**EXERCISE AIM**
The required result is each line of the entries below containing the string "rally".

====== EXTRACTED DATA ======

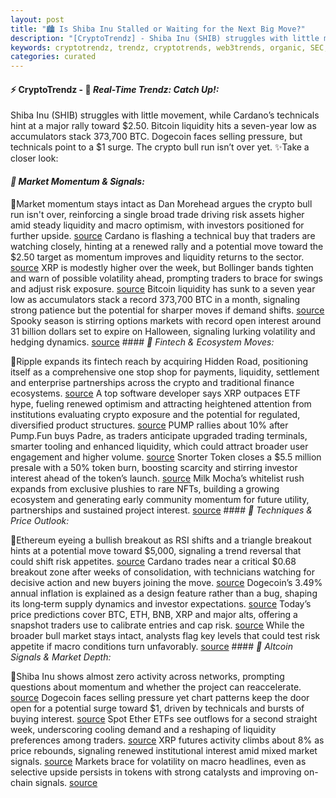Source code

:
 ```yaml
---
layout: post
title: "🏙️ Is Shiba Inu Stalled or Waiting for the Next Big Move?"
description: "[CryptoTrendz] - Shiba Inu (SHIB) struggles with little movement, while Cardano’s technicals hint at a major rally toward $2.50. Bitcoin liquidity hits a seven-year low as accumulators stack 373,700 BTC. Dogecoin faces selling pressure, but technicals point to a $1 surge. The crypto bull run isn’t over yet."
keywords: cryptotrendz, trendz, cryptotrends, web3trends, organic, SEC, Crypto, Digital, Network, Bitcoin, Trading, Dogecoin, market, BTC, Ethereum
categories: curated
---
```


#### ⚡ CryptoTrendz - 📌 *Real-Time Trendz: Catch Up!:*

Shiba Inu (SHIB) struggles with little movement, while Cardano’s technicals hint at a major rally toward $2.50. Bitcoin liquidity hits a seven-year low as accumulators stack 373,700 BTC. Dogecoin faces selling pressure, but technicals point to a $1 surge. The crypto bull run isn’t over yet. ✨Take a closer look:


#### *🔖 Market Momentum & Signals:*  

🔹Market momentum stays intact as Dan Morehead argues the crypto bull run isn't over, reinforcing a single broad trade driving risk assets higher amid steady liquidity and macro optimism, with investors positioned for further upside. [source](https://s.avyag.com/jrot) Cardano is flashing a technical buy that traders are watching closely, hinting at a renewed rally and a potential move toward the $2.50 target as momentum improves and liquidity returns to the sector. [source](https://s.avyag.com/etk2) XRP is modestly higher over the week, but Bollinger bands tighten and warn of possible volatility ahead, prompting traders to brace for swings and adjust risk exposure. [source](https://s.avyag.com/4c1p) Bitcoin liquidity has sunk to a seven year low as accumulators stack a record 373,700 BTC in a month, signaling strong patience but the potential for sharper moves if demand shifts. [source](https://s.avyag.com/s2m9) Spooky season is stirring options markets with record open interest around 31 billion dollars set to expire on Halloween, signaling lurking volatility and hedging dynamics. [source](https://s.avyag.com/kq4r) #### *🔖 Fintech & Ecosystem Moves:*  

🔹Ripple expands its fintech reach by acquiring Hidden Road, positioning itself as a comprehensive one stop shop for payments, liquidity, settlement and enterprise partnerships across the crypto and traditional finance ecosystems. [source](https://s.avyag.com/lawo) A top software developer says XRP outpaces ETF hype, fueling renewed optimism and attracting heightened attention from institutions evaluating crypto exposure and the potential for regulated, diversified product structures. [source](https://s.avyag.com/iimv) PUMP rallies about 10% after Pump.Fun buys Padre, as traders anticipate upgraded trading terminals, smarter tooling and enhanced liquidity, which could attract broader user engagement and higher volume. [source](https://s.avyag.com/t1xo) Snorter Token closes a $5.5 million presale with a 50% token burn, boosting scarcity and stirring investor interest ahead of the token’s launch. [source](https://s.avyag.com/ln6a) Milk Mocha’s whitelist rush expands from exclusive plushies to rare NFTs, building a growing ecosystem and generating early community momentum for future utility, partnerships and sustained project interest. [source](https://s.avyag.com/84fh) #### *🔖 Techniques & Price Outlook:*  

🔹Ethereum eyeing a bullish breakout as RSI shifts and a triangle breakout hints at a potential move toward $5,000, signaling a trend reversal that could shift risk appetites. [source](https://s.avyag.com/hztq) Cardano trades near a critical $0.68 breakout zone after weeks of consolidation, with technicians watching for decisive action and new buyers joining the move. [source](https://s.avyag.com/apgx) Dogecoin’s 3.49% annual inflation is explained as a design feature rather than a bug, shaping its long‑term supply dynamics and investor expectations. [source](https://s.avyag.com/io75) Today’s price predictions cover BTC, ETH, BNB, XRP and major alts, offering a snapshot traders use to calibrate entries and cap risk. [source](https://s.avyag.com/q6e5) While the broader bull market stays intact, analysts flag key levels that could test risk appetite if macro conditions turn unfavorably. [source](https://s.avyag.com/nvkw) #### *🔖 Altcoin Signals & Market Depth:*  

🔹Shiba Inu shows almost zero activity across networks, prompting questions about momentum and whether the project can reaccelerate. [source](https://s.avyag.com/k3sh) Dogecoin faces selling pressure yet chart patterns keep the door open for a potential surge toward $1, driven by technicals and bursts of buying interest. [source](https://s.avyag.com/1cmt) Spot Ether ETFs see outflows for a second straight week, underscoring cooling demand and a reshaping of liquidity preferences among traders. [source](https://s.avyag.com/wlyl) XRP futures activity climbs about 8% as price rebounds, signaling renewed institutional interest amid mixed market signals. [source](https://s.avyag.com/e7dp) Markets brace for volatility on macro headlines, even as selective upside persists in tokens with strong catalysts and improving on-chain signals. [source](https://s.avyag.com/kq4r)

======

**EXERCISE ANSWER**
description: "[CryptoTrendz] - Shiba Inu (SHIB) struggles with little movement, while Cardano’s technicals hint at a major rally toward $2.50. Bitcoin liquidity hits a seven-year low as accumulators stack 373,700 BTC. Dogecoin faces selling pressure, but technicals point to a $1 surge. The crypto bull run isn’t over yet."
Shiba Inu (SHIB) struggles with little movement, while Cardano’s technicals hint at a major rally toward $2.50. Bitcoin liquidity hits a seven-year low as accumulators stack 373,700 BTC. Dogecoin faces selling pressure, but technicals point to a $1 surge. The crypto bull run isn’t over yet. ✨Take a closer look:
🔹Market momentum stays intact as Dan Morehead argues the crypto bull run isn't over, reinforcing a single broad trade driving risk assets higher amid steady liquidity and macro optimism, with investors positioned for further upside. [source](https://s.avyag.com/jrot) Cardano is flashing a technical buy that traders are watching closely, hinting at a renewed rally and a potential move toward the $2.50 target as momentum improves and liquidity returns to the sector. [source](https://s.avyag.com/etk2) XRP is modestly higher over the week, but Bollinger bands tighten and warn of possible volatility ahead, prompting traders to brace for swings and adjust risk exposure. [source](https://s.avyag.com/4c1p) Bitcoin liquidity has sunk to a seven year low as accumulators stack a record 373,700 BTC in a month, signaling strong patience but the potential for sharper moves if demand shifts. [source](https://s.avyag.com/s2m9) Spooky season is stirring options markets with record open interest around 31 billion dollars set to expire on Halloween, signaling lurking volatility and hedging dynamics. [source](https://s.avyag.com/kq4r) #### *🔖 Fintech & Ecosystem Moves:*  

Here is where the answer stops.